This guy had a killer case study buried in his history. He'd worked as the in-house security person for multiple companies that needed to get compliant fast - they were trying to go to market, needed certifications to land enterprise clients, and the compliance work was the thing standing between them and revenue. He did the implementation, handled the questionnaires from third-party providers, ran the penetration tests, advised on remediation. The whole thing. One company he'd helped raised a $240K seed round after getting their compliance sorted. Others closed B2B contracts that required passing security questionnaires before a deal could even be signed.
That's a result. That's a before-and-after story with a dollar amount. That's not “I help with cybersecurity.” That's “I help companies get compliant fast enough to go to market and start closing contracts.”
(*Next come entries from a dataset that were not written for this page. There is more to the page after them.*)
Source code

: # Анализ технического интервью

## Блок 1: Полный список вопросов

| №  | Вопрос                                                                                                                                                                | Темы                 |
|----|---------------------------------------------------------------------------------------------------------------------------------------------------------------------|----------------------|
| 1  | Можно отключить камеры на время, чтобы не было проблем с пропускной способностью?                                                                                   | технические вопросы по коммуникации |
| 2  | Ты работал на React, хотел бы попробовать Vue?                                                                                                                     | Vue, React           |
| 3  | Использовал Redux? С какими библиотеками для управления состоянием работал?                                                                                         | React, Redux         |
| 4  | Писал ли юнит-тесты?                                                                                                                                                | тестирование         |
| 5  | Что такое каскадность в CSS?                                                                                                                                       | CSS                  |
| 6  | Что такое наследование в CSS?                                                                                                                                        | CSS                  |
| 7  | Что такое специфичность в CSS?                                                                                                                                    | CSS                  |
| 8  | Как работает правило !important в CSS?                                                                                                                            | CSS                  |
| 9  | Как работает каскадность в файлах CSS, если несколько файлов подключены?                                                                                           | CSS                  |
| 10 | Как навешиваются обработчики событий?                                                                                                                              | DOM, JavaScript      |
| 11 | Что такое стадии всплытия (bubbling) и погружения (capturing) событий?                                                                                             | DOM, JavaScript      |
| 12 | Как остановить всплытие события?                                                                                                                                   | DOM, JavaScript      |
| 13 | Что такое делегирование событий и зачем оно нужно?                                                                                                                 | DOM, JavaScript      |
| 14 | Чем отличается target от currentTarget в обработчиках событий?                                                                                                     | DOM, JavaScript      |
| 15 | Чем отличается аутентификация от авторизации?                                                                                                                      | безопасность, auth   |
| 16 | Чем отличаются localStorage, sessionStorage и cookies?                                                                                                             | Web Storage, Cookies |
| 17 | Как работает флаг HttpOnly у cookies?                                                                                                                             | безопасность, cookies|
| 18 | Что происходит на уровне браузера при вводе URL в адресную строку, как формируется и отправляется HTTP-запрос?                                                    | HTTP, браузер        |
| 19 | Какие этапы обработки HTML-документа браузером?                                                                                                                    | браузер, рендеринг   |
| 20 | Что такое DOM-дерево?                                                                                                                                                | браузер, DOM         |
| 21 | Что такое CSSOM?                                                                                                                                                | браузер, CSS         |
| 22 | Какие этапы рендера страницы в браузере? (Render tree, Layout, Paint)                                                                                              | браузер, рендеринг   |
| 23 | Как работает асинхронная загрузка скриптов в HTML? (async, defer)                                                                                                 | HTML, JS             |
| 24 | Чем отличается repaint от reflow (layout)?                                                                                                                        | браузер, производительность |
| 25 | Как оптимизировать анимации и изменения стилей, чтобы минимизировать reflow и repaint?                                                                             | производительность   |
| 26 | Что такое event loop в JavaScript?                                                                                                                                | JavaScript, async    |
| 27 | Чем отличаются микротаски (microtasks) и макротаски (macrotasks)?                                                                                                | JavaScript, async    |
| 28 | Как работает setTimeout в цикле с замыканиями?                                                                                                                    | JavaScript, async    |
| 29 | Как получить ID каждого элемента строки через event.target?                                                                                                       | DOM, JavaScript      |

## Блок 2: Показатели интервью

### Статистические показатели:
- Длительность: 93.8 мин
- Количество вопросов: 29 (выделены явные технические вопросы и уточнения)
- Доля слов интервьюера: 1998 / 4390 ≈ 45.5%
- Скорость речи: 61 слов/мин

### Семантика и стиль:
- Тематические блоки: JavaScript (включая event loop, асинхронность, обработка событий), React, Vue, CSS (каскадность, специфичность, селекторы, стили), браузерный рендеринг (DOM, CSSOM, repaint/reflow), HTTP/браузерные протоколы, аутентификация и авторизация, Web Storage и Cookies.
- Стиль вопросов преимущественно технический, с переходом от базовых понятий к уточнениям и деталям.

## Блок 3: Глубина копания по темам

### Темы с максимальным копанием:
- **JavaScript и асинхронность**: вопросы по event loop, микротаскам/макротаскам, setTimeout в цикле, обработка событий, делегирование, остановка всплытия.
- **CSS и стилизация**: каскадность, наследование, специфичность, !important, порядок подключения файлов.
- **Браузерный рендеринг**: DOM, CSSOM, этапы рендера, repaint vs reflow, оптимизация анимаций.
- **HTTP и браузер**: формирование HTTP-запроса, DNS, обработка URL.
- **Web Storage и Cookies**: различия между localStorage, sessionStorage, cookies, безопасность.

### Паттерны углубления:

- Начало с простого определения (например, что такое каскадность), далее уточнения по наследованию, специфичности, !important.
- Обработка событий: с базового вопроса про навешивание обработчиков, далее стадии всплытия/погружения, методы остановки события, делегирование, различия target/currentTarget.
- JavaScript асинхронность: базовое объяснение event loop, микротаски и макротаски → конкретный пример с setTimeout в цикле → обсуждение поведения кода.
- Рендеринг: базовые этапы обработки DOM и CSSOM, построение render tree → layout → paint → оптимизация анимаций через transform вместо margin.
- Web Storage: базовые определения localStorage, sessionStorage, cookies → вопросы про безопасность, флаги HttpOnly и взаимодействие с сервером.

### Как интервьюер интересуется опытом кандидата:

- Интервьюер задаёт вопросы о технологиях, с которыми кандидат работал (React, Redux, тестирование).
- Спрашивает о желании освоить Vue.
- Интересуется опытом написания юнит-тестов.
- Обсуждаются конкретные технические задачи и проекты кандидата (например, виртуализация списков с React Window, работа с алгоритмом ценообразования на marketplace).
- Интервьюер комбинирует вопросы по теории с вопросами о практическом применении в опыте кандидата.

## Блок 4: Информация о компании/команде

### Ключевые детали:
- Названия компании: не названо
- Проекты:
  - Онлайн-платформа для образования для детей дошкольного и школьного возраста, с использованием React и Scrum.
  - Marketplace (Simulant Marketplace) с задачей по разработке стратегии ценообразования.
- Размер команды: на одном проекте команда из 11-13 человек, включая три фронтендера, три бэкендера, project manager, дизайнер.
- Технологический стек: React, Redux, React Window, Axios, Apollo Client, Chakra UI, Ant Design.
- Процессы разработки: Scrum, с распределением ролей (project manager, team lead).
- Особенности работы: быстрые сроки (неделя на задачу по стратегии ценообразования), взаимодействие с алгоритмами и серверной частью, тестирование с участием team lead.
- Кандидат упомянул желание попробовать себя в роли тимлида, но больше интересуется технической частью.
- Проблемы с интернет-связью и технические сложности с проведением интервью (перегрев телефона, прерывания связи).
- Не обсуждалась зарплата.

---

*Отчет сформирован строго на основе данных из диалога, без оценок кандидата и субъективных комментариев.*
The difference between those two sentences is the difference between a vague offer that gets ignored and a specific offer that gets replies. And the reason the second version works is that it ties directly to the regulatory event - compliance - that creates the urgency in the first place. If you want to build your first email scripts around this kind of positioning, the Top 5 Cold Email Scripts are a solid starting point for structuring the outreach.
What VCSOs Get Wrong (and Why It's Your Opportunity)
There's a category of service that already exists in the security space called the Virtual Chief Security Officer - a vCSO. Companies hire them as advisors. They show up, tell you what you should be doing, write a roadmap, and hand it off to your internal IT team to execute.
The problem is that most of the companies who actually need this service don't have an internal IT team capable of executing on it. They have maybe one generalist who's stretched thin. Or they outsource IT entirely to someone who handles printers and WiFi passwords. A vCSO tells them what to do and then the knowledge just sits there, turning into an expensive report nobody implements.
What this guy was offering was different: we don't just advise, we implement. Strategy through execution. Your entire security function, outsourced. Not just someone telling your team what the PCI questionnaire requires - someone actually filling it out, doing the implementation work, and making sure you can satisfactorily answer when a third-party vendor sends you a security questionnaire before signing a contract.
That distinction matters enormously when you're writing cold emails. “We advise on cybersecurity” is forgettable. “We get you PCI compliant in under two weeks and handle your vendor security questionnaires so you can close contracts faster” - that's a line someone reads twice.
The Insurance Layer That Turns a Good Offer Into a No-Brainer
There's an objection that every prospect thinking about hiring a cybersecurity firm will have, especially if you're working with a lean overseas team at a fraction of the rate of a domestic firm. The objection is liability. What happens if something goes wrong?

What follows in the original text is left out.